E foram recebidos com bombas de gás lacrimogêneo e jatos d’água. Os conflitos nas ruas em torno da reforma da Educação no Chile já duram meses e tiveram um primeiro ápice no final de junho, quando as passeatas reuniram mais de 400 mil pessoas, o que resultou na queda do então ministro da Educação, Joaquín Lavín, dias depois. Com uma nova proposta em que cedem em vários pontos ao movimento estudantil, o governo declarou que “o tempo das marchas se acabou”, mas estudantes e professores discordam e marcaram duas grandes passeatas “não autorizadas” para a quinta-feira, 4 de agosto, uma de secundaristas outra de universitários. Ao final do dia havia 874 manifestantes presos e cerca de 30 feridos.

Pelo que afirma o movimento estudantil, o governo do presidente Sebastian Piñera está mais alinhado com a mamãe preocupada da publicidade. As diversas propostas do então ministro Lavín, que é um grande empresário da área de educação, mais reforçavam que reformavam o perverso sistema educacional chileno. Com leis escritas num gabinete de Pinochet e impostas no início dos anos 80, o sistema não apenas tornou pagas (e caras) as universidades públicas como criou uma série de repasses estatais ao sistema privado. Mesmo sendo o lucro ilegal para as instituições privadas, mecanismos simples permitem aos proprietários lucrar e muito. Para citar um exemplo recorrente, o reitor muitas vezes é também dono do prédio onde está a faculdade e o aluga à instituição.

A pedra fundamental da “reforma” de Lavín era um plano que levaria 70 mil bolsas de estudo a secundaristas, repassadas às instituições. Algumas faculdades privadas já haviam começado a oferecer “benefícios” como vales transportes para que os bolsistas as prefiram e assim possam incorporar o investimento público às suas receitas. Como era parte diretamente interessada (nos lucros), estudantes e professores recusaram o ministro como interlocutor, o que levou a sua queda.

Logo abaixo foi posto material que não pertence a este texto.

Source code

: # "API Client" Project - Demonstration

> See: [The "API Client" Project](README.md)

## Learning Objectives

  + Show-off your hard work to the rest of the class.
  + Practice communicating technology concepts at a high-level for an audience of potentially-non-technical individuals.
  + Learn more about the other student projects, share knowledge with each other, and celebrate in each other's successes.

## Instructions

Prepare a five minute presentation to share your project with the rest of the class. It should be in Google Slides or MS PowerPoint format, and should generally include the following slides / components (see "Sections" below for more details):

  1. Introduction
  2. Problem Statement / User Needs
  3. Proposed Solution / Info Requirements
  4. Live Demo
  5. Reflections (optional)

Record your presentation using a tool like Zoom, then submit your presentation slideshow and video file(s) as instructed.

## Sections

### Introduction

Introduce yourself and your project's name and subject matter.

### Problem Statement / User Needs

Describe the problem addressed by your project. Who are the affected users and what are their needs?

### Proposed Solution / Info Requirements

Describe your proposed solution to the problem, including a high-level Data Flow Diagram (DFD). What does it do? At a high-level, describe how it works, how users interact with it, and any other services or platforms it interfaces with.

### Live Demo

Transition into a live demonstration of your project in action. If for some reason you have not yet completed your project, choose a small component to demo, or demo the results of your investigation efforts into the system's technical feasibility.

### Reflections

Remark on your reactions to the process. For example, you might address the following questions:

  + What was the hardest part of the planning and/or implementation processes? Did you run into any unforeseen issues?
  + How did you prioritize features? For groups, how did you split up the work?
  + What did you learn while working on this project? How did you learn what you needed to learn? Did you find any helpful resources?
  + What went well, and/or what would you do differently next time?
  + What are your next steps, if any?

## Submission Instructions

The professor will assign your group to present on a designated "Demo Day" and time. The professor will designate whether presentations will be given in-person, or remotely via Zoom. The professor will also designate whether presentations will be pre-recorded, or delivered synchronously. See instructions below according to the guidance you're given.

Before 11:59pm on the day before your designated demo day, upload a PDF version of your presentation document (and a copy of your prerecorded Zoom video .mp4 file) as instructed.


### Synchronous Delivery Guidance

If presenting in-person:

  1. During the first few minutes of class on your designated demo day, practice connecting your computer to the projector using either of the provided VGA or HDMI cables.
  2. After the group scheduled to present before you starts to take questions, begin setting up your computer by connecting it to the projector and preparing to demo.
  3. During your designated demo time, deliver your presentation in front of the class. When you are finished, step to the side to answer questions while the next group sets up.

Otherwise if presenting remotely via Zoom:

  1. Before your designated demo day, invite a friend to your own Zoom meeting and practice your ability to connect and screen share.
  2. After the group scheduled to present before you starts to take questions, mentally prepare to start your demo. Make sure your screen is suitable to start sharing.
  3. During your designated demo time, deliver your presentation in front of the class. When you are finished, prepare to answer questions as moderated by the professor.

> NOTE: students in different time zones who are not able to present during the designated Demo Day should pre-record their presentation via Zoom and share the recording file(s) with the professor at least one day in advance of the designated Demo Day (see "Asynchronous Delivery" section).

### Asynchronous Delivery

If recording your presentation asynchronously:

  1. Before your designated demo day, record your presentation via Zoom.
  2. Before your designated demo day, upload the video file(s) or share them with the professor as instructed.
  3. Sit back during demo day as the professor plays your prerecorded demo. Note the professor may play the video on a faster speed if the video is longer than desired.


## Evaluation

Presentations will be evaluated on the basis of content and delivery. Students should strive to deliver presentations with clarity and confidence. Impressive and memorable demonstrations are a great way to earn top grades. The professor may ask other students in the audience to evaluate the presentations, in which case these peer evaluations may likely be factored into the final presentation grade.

As 21 propostas apresentadas pelo governo nesta segunda procuram incorporar exigências do movimento. Os manifestantes consideraram entretanto que o governo não toca no fundamental – a mercantilização da educação – e convocaram as passeatas para um dia antes do prazo que teriam para dar uma resposta. Declaração de Camila Vallejo, presidente da Federação dos Estudantes da Universidade do Chile, foi retomada por muitos: “é mais do mesmo com uns pesos a mais”. Para se ter uma ideia, hoje é possível que uma universidade que não siga padrões mínimos de qualidade definidos pelo Ministério sigam funcionando; a ideia é deixar que os “consumidores” terminem por escolher as melhores e que o mercado trate de eliminar as piores. Há então hoje universidades “acreditadas” e “não-acreditadas”, todas elas autorizadas a funcionar.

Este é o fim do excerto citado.